Part 1: Entry-Level Doctorate

For the first part of this activity, list the major impacts on various stakeholders in this stage of the Continuum of implementing an Entry-Level Clinical Doctorate – meaning that the Clinical Doctorate is the minimum degree necessary to become a practicing PA. Please include both positive and negative impacts for each stakeholder.

Part 2: Post-Graduate Clinical Doctorate

For this part of the activity, again list the major impacts on various stakeholders in this stage of implementing a Post-Graduate Clinical Doctorate – meaning that PA’s can practice with a lower-level degree, but that a Clinical Doctorate is available to them later in their development of competence. Please include both positive and negative impacts for each stakeholder.

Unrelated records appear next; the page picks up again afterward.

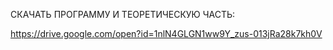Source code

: СКАЧАТЬ ПРОГРАММУ И ТЕОРЕТИЧЕСКУЮ ЧАСТЬ:

https://drive.google.com/open?id=1nlN4GLGN1ww9Y_zus-013jRa28k7kh0V
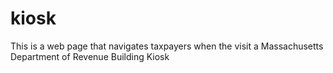 # kiosk
This is a web page that navigates taxpayers when the visit a Massachusetts Department of Revenue Building Kiosk
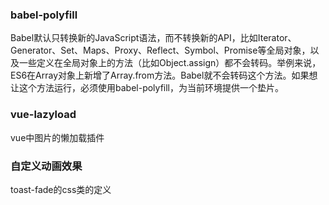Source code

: ### babel-polyfill

Babel默认只转换新的JavaScript语法，而不转换新的API，比如Iterator、Generator、Set、Maps、Proxy、Reflect、Symbol、Promise等全局对象，以及一些定义在全局对象上的方法（比如Object.assign）都不会转码。举例来说，ES6在Array对象上新增了Array.from方法。Babel就不会转码这个方法。如果想让这个方法运行，必须使用babel-polyfill，为当前环境提供一个垫片。


### vue-lazyload

vue中图片的懒加载插件


### 自定义动画效果

toast-fade的css类的定义

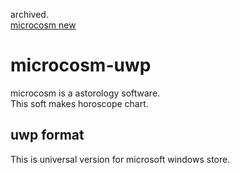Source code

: archived.   
[microcosm new](https://github.com/ogaty/microcosm-common)

# microcosm-uwp

microcosm is a astorology software.   
This soft makes horoscope chart.   

## uwp format
This is universal version for microsoft windows store.

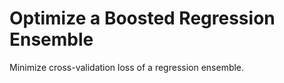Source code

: # **Optimize a Boosted Regression Ensemble**

Minimize cross-validation loss of a regression ensemble.
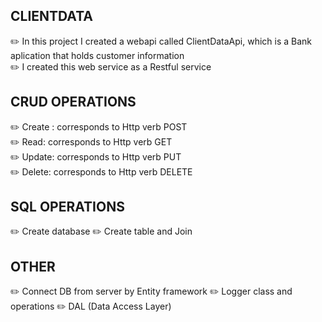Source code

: ## CLIENTDATA

✏️ In this project I created a webapi called ClientDataApi, which is a Bank aplication that holds customer information </br>
✏️ I created this web service as a Restful service


## CRUD OPERATIONS

✏️ Create : corresponds to Http verb POST </br>
✏️ Read: corresponds to Http verb GET </br>
✏️ Update: corresponds to Http verb PUT </br>
✏️ Delete: corresponds to Http verb DELETE </br>


## SQL OPERATIONS

✏️ Create database
✏️ Create table and Join

## OTHER

✏️ Connect DB from server by Entity framework
✏️ Logger class and operations
✏️ DAL (Data Access Layer)
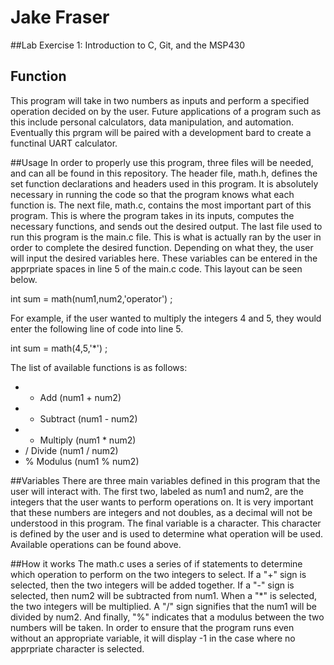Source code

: # Jake Fraser

##Lab Exercise 1: Introduction to C, Git, and the MSP430

## Function
This program will take in two numbers as inputs and perform a specified operation decided on by the user. Future applications of a program such as this include personal calculators, data manipulation, and automation. Eventually this prgram will be paired with a development bard to create a functinal UART calculator. 

##Usage
In order to properly use this program, three files will be needed, and can all be found in this repository. The header file, math.h, defines the set function declarations and headers used in this program. It is absolutely necessary in running the code so that the program knows what each function is.
The next file, math.c, contains the most important part of this program. This is where the program takes in its inputs, computes the necessary functions, and sends out the desired output. The last file used to run this program is the main.c file. This is what is actually ran by the user in order to complete the desired function. Depending on what they, the user will input the desired variables here. These variables can be entered in the apprpriate spaces in line 5 of the main.c code. This layout can be seen below.

int sum = math(num1,num2,'operator') ;

For example, if the user wanted to multiply the integers 4 and 5, they would enter the following line of code into line 5. 

int sum = math(4,5,'*') ;

The list of available functions is as follows:
 * + Add (num1 + num2)
 * - Subtract (num1 - num2)
 * * Multiply (num1 * num2)
 * / Divide (num1 / num2)
 * % Modulus (num1 % num2)

##Variables 
There are three main variables defined in this program that the user will interact with. The first two, labeled as num1 and num2, are the integers that the user wants to perform operations on. It is very important that these numbers are integers and not doubles, as a decimal will not be understood in this program. The final variable is a character. This character is defined by the user and is used to determine what operation will be used. Available operations can be found above. 

##How it works
The math.c uses a series of if statements to determine which operation to perform on the two integers to select. If a "+" sign is selected, then the two integers will be added together. If a "-" sign is selected, then num2 will be subtracted from num1. When a "*" is selected, the two integers will be multiplied. A "/" sign signifies that the num1 will be divided by num2. And finally, "%" indicates that a modulus between the two numbers will be taken. In order to ensure that the program runs even without an appropriate variable, it will display -1 in the case where no apprpriate character is selected. 
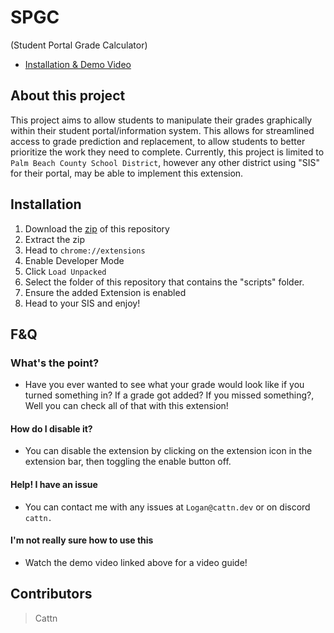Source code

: # SPGC
(Student Portal Grade Calculator)

- [Installation & Demo Video](https://drive.google.com/file/d/1V3zMZSDiG_BGtANtmWf7NdZU4YMp4b59/view?usp=sharing)

## About this project
This project aims to allow students to manipulate their grades graphically within their student portal/information system. This allows for streamlined access to grade prediction and replacement, to allow students to better prioritize the work they need to complete. Currently, this project is limited to ``Palm Beach County School District``, however any other district using "SIS" for their portal, may be able to implement this extension.

## Installation
1. Download the [zip](https://github.com/Cattn/SPGC/archive/refs/heads/main.zip) of this repository
2. Extract the zip
3. Head to ``chrome://extensions``
4. Enable Developer Mode
5. Click ``Load Unpacked``
6. Select the folder of this repository that contains the "scripts" folder.
7. Ensure the added Extension is enabled
8. Head to your SIS and enjoy!

## F&Q
### What's the point?
- Have you ever wanted to see what your grade would look like if you turned something in? If a grade got added? If you missed something?, Well you can check all of that with this extension!
#### How do I disable it?
- You can disable the extension by clicking on the extension icon in the extension bar, then toggling the enable button off.

#### Help! I have an issue
- You can contact me with any issues at ``Logan@cattn.dev`` or on discord ``cattn.``

#### I'm not really sure how to use this
- Watch the demo video linked above for a video guide!

## Contributors
> Cattn
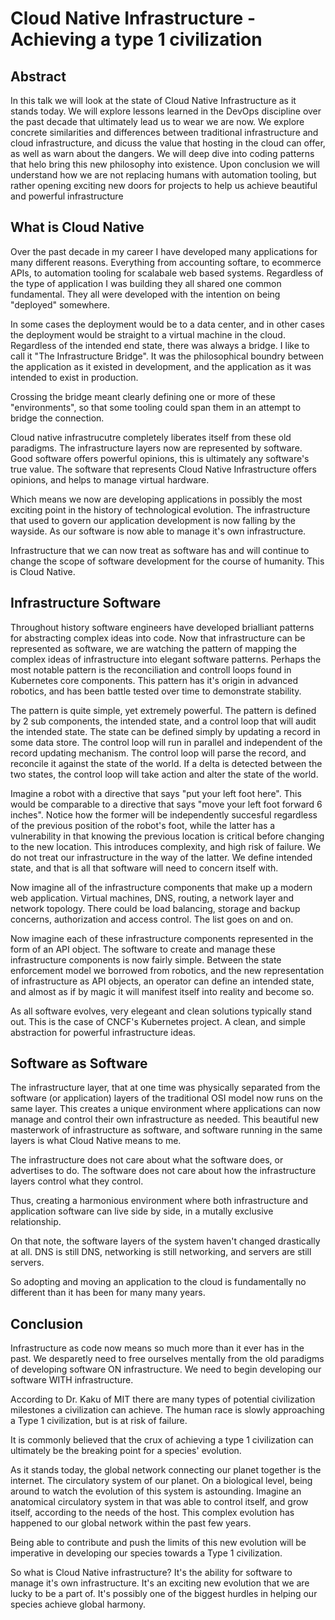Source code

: # Cloud Native Infrastructure - Achieving a type 1 civilization

## Abstract

In this talk we will look at the state of Cloud Native Infrastructure as it stands today.
We will explore lessons learned in the DevOps discipline over the past decade that ultimately lead us to wear we are now.
We explore concrete similarities and differences between traditional infrastructure and cloud infrastructure, and dicuss the value that hosting in the cloud can offer, as well as warn about the dangers.
We will deep dive into coding patterns that helo bring this new philosophy into existence.
Upon conclusion we will understand how we are not replacing humans with automation tooling, but rather opening exciting new doors for projects to help us achieve beautiful and powerful infrastructure

## What is Cloud Native

Over the past decade in my career I have developed many applications for many different reasons.
Everything from accounting softare, to ecommerce APIs, to automation tooling for scalabale web based systems.
Regardless of the type of application I was building they all shared one common fundamental.
They all were developed with the intention on being "deployed" somewhere.

In some cases the deployment would be to a data center, and in other cases the deployment would be straight to a virtual machine in the cloud.
Regardless of the intended end state, there was always a bridge.
I like to call it "The Infrastructure Bridge".
It was the philosophical boundry between the application as it existed in development, and the application as it was intended to exist in production.

Crossing the bridge meant clearly defining one or more of these "environments", so that some tooling could span them in an attempt to bridge the connection.

Cloud native infrastrucutre completely liberates itself from these old paradigms.
The infrastructure layers now are represented by software.
Good software offers powerful opinions, this is ultimately any software's true value.
The software that represents Cloud Native Infrastructure offers opinions, and helps to manage virtual hardware.

Which means we now are developing applications in possibly the most exciting point in the history of technological evolution.
The infrastructure that used to govern our application development is now falling by the wayside.
As our software is now able to manage it's own infrastructure. 

Infrastructure that we can now treat as software has and will continue to change the scope of software development for the course of humanity. This is Cloud Native.

## Infrastructure Software

Throughout history software engineers have developed brialliant patterns for abstracting complex ideas into code.
Now that infrastructure can be represented as software, we are watching the pattern of mapping the complex ideas of infrastructure into elegant software patterns.
Perhaps the most notable pattern is the reconciliation and controll loops found in Kubernetes core components.
This pattern has it's origin in advanced robotics, and has been battle tested over time to demonstrate stability.

The pattern is quite simple, yet extremely powerful.
The pattern is defined by 2 sub components, the intended state, and a control loop that will audit the intended state.
The state can be defined simply by updating a record in some data store.
The control loop will run in parallel and independent of the record updating mechanism.
The control loop will parse the record, and reconcile it against the state of the world.
If a delta is detected between the two states, the control loop will take action and alter the state of the world.

Imagine a robot with a directive that says "put your left foot here".
This would be comparable to a directive that says "move your left foot forward 6 inches".
Notice how the former will be independently succesful regardless of the previous position of the robot's foot, while the latter has a vulnerability in that knowing the previous location is critical before changing to the new location.
This introduces complexity, and high risk of failure.
We do not treat our infrastructure in the way of the latter.
We define intended state, and that is all that software will need to concern itself with.

Now imagine all of the infrastructure components that make up a modern web application.
Virtual machines, DNS, routing, a network layer and network topology.
There could be load balancing, storage and backup concerns, authorization and access control.
The list goes on and on.

Now imagine each of these infrastructure components represented in the form of an API object.
The software to create and manage these infrastructure components is now fairly simple.
Between the state enforcement model we borrowed from robotics, and the new representation of infrastructure as API objects, an operator can define an intended state, and almost as if by magic it will manifest itself into reality and become so.

As all software evolves, very elegeant and clean solutions typically stand out.
This is the case of CNCF's Kubernetes project. A clean, and simple abstraction for powerful infrastructure ideas.

## Software as Software

The infrastructure layer, that at one time was physically separated from the software (or application) layers of the traditional OSI model now runs on the same layer.
This creates a unique environment where applications can now manage and control their own infrastructure as needed.
This beautiful new masterwork of infrastructure as software, and software running in the same layers is what Cloud Native means to me.

The infrastructure does not care about what the software does, or advertises to do.
The software does not care about how the infrastructure layers control what they control.

Thus, creating a harmonious environment where both infrastructure and application software can live side by side, in a mutally exclusive relationship.

On that note, the software layers of the system haven't changed drastically at all.
DNS is still DNS, networking is still networking, and servers are still servers.

So adopting and moving an application to the cloud is fundamentally no different than it has been for many many years.

## Conclusion

Infrastructure as code now means so much more than it ever has in the past.
We desparetly need to free ourselves mentally from the old paradigms of developing software ON infrastructure.
We need to begin developing our software WITH infrastructure.

According to Dr. Kaku of MIT there are many types of potential civilization milestones a civilization can achieve.
The human race is slowly approaching a Type 1 civilization, but is at risk of failure.

It is commonly believed that the crux of achieving a type 1 civilization can ultimately be the breaking point for a species' evolution.

As it stands today, the global network connecting our planet together is the internet.
The circulatory system of our planet.
On a biological level, being around to watch the evolution of this system is astounding.
Imagine an anatomical circulatory system in that was able to control itself, and grow itself, according to the needs of the host.
This complex evolution has happened to our global network within the past few years.

Being able to contribute and push the limits of this new evolution will be imperative in developing our species towards a Type 1 civilization.

So what is Cloud Native infrastructure?
It's the ability for software to manage it's own infrastructure.
It's an exciting new evolution that we are lucky to be a part of.
It's possibly one of the biggest hurdles in helping our species achieve global harmony.




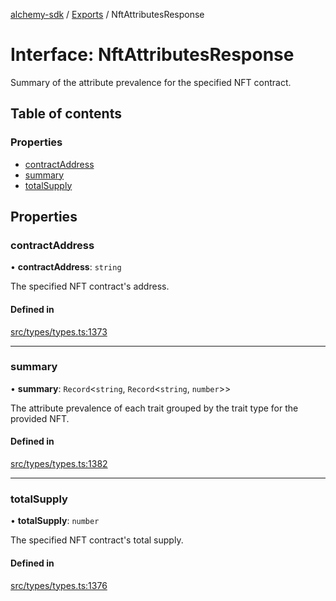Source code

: [alchemy-sdk](../README.md) / [Exports](../modules.md) / NftAttributesResponse

# Interface: NftAttributesResponse

Summary of the attribute prevalence for the specified NFT contract.

## Table of contents

### Properties

- [contractAddress](NftAttributesResponse.md#contractaddress)
- [summary](NftAttributesResponse.md#summary)
- [totalSupply](NftAttributesResponse.md#totalsupply)

## Properties

### contractAddress

• **contractAddress**: `string`

The specified NFT contract's address.

#### Defined in

[src/types/types.ts:1373](https://github.com/alchemyplatform/alchemy-sdk-js/blob/905f87c/src/types/types.ts#L1373)

___

### summary

• **summary**: `Record`<`string`, `Record`<`string`, `number`\>\>

The attribute prevalence of each trait grouped by the trait type for the
provided NFT.

#### Defined in

[src/types/types.ts:1382](https://github.com/alchemyplatform/alchemy-sdk-js/blob/905f87c/src/types/types.ts#L1382)

___

### totalSupply

• **totalSupply**: `number`

The specified NFT contract's total supply.

#### Defined in

[src/types/types.ts:1376](https://github.com/alchemyplatform/alchemy-sdk-js/blob/905f87c/src/types/types.ts#L1376)

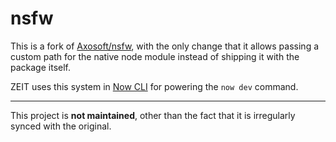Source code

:# nsfw

This is a fork of [Axosoft/nsfw](https://github.com/Axosoft/nsfw), with the only change that it allows passing a custom path for the native node module instead of shipping it with the package itself.

ZEIT uses this system in [Now CLI](https://github.com/zeit/now-cli) for powering the `now dev` command.

---

This project is **not maintained**, other than the fact that it is irregularly synced with the original.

You have 60 minutes to complete this activity, at which point you will report your work to the rest of the group.

Report

As you may recall our heroes got two assignments to do this round. We're talking about the impact for either an entry level or a post graduate doctorate in the early phases of PA life. As time gets closer to making a decision for whether to go to medical school or not it might be tougher to do. There might be different requirements. One outcome is that all the quality applicants go to medical school or it could actually increase the quality of our applicants.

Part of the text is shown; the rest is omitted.